= WHAT THIS TASK INVOLVES =
Each line starting at the one that contains "1986-1991 and 2009-2011" and ending at the one that contains "2010: $~35\%$ small banks" must be returned exactly, and the rest of the listing is left out.

= RECORD EXCERPTS =
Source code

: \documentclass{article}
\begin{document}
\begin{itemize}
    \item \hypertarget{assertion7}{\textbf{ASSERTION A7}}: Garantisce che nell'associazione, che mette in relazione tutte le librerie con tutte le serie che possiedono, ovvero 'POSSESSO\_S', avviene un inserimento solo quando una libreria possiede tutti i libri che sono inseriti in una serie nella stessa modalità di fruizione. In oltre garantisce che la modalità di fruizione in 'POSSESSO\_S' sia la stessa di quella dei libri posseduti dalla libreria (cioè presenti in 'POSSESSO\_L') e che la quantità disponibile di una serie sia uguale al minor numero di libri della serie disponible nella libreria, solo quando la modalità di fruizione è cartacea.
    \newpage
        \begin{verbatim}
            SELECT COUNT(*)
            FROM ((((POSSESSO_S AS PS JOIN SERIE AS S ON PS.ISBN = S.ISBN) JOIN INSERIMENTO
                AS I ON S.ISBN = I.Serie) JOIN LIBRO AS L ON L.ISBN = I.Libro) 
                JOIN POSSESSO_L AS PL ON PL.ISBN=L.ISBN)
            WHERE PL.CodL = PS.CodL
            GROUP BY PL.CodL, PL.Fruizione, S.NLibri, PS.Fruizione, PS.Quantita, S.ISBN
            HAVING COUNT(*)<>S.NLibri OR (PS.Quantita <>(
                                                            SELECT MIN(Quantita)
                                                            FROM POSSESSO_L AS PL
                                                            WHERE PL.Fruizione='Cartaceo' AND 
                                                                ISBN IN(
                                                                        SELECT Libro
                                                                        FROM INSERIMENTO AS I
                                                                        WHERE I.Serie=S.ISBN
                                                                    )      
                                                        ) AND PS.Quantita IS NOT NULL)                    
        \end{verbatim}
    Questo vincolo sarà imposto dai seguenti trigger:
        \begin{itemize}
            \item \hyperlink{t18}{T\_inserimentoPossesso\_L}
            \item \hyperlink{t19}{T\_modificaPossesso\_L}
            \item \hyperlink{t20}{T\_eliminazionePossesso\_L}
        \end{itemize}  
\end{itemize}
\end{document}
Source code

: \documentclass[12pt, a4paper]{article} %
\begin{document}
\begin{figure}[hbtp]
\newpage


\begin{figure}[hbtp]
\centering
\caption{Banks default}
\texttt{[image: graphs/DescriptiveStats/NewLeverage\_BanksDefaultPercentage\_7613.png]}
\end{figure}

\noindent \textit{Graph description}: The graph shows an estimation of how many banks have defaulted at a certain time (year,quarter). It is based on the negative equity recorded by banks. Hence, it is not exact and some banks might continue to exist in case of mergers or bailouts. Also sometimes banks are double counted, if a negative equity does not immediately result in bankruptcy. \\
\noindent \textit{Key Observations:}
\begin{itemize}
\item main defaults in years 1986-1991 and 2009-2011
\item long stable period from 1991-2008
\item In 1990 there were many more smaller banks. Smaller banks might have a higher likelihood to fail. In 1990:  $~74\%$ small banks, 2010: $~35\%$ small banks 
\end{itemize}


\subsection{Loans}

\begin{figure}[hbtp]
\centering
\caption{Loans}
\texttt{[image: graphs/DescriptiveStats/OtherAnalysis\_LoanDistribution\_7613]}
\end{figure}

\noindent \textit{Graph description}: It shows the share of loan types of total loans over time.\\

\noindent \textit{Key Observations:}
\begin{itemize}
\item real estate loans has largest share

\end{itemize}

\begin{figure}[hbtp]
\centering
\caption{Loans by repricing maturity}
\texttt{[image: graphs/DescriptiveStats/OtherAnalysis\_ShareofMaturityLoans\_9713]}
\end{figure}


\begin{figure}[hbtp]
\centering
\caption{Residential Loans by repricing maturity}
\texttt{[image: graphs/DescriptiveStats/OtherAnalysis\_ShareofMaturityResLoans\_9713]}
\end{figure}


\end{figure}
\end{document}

= REPLY TO THE TASK =
\item main defaults in years 1986-1991 and 2009-2011
\item long stable period from 1991-2008
\item In 1990 there were many more smaller banks. Smaller banks might have a higher likelihood to fail. In 1990:  $~74\%$ small banks, 2010: $~35\%$ small banks 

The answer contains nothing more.